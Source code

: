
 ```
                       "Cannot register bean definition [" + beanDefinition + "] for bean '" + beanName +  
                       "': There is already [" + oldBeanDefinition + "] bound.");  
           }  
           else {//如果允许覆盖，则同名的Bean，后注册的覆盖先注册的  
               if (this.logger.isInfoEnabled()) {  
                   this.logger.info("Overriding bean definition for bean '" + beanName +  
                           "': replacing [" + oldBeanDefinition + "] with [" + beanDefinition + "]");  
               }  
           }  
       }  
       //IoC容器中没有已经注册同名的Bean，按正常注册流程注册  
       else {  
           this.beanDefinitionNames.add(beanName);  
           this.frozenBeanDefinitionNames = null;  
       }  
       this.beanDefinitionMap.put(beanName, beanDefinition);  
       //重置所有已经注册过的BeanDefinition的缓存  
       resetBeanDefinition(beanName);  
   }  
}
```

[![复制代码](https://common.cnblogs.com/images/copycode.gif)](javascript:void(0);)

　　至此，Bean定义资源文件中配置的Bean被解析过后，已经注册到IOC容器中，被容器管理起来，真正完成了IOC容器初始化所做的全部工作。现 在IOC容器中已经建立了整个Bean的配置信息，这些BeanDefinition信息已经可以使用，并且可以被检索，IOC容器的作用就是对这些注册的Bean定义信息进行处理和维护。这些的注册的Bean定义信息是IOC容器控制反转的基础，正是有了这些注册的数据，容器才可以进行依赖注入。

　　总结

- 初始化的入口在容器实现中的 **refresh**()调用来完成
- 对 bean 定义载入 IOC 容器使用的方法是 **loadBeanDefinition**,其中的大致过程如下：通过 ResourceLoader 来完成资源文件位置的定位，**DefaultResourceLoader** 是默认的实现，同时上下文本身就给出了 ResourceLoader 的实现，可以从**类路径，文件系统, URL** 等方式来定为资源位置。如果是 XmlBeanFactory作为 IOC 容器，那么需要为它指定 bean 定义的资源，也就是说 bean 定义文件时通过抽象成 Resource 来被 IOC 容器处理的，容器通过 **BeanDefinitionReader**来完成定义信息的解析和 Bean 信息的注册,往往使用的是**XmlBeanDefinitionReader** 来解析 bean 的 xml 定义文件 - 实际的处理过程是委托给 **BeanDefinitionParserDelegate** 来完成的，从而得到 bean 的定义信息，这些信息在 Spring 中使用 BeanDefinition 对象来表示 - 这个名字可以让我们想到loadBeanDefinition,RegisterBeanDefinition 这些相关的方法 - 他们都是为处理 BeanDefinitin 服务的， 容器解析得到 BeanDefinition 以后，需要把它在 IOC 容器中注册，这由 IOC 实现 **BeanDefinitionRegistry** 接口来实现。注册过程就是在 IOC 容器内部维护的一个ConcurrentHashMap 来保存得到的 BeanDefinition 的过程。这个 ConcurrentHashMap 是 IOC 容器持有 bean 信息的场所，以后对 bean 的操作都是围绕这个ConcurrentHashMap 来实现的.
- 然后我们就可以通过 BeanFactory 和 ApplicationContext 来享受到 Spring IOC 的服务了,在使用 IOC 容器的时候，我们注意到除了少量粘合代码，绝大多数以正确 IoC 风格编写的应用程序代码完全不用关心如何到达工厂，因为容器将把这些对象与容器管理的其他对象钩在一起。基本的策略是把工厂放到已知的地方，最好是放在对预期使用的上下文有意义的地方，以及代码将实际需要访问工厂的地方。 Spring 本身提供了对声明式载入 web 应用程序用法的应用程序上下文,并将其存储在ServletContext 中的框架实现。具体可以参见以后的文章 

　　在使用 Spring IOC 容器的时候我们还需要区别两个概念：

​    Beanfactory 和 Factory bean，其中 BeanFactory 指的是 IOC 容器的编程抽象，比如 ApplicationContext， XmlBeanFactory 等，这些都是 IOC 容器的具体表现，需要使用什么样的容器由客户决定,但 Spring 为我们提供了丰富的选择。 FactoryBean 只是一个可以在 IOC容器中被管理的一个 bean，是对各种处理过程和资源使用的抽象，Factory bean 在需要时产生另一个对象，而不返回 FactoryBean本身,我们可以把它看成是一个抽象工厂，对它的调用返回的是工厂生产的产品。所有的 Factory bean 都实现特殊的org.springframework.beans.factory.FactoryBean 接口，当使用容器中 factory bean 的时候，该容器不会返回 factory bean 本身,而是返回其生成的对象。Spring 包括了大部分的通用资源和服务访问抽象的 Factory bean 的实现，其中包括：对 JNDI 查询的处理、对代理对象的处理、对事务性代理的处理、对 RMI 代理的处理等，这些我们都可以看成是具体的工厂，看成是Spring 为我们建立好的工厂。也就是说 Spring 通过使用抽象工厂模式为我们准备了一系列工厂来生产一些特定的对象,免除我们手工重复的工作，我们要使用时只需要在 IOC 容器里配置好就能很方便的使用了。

- **REQUIREMENT**
What you give back should be exactly the lines of the data above from the line with "[![复制代码](https" through the line with "- 初始化的入口在容器实现中的 **refresh**()调用来完成", both of those included, and nothing more.

- **RESULT OF THE EXERCISE**
[![复制代码](https://common.cnblogs.com/images/copycode.gif)](javascript:void(0);)

　　至此，Bean定义资源文件中配置的Bean被解析过后，已经注册到IOC容器中，被容器管理起来，真正完成了IOC容器初始化所做的全部工作。现 在IOC容器中已经建立了整个Bean的配置信息，这些BeanDefinition信息已经可以使用，并且可以被检索，IOC容器的作用就是对这些注册的Bean定义信息进行处理和维护。这些的注册的Bean定义信息是IOC容器控制反转的基础，正是有了这些注册的数据，容器才可以进行依赖注入。

　　总结

- 初始化的入口在容器实现中的 **refresh**()调用来完成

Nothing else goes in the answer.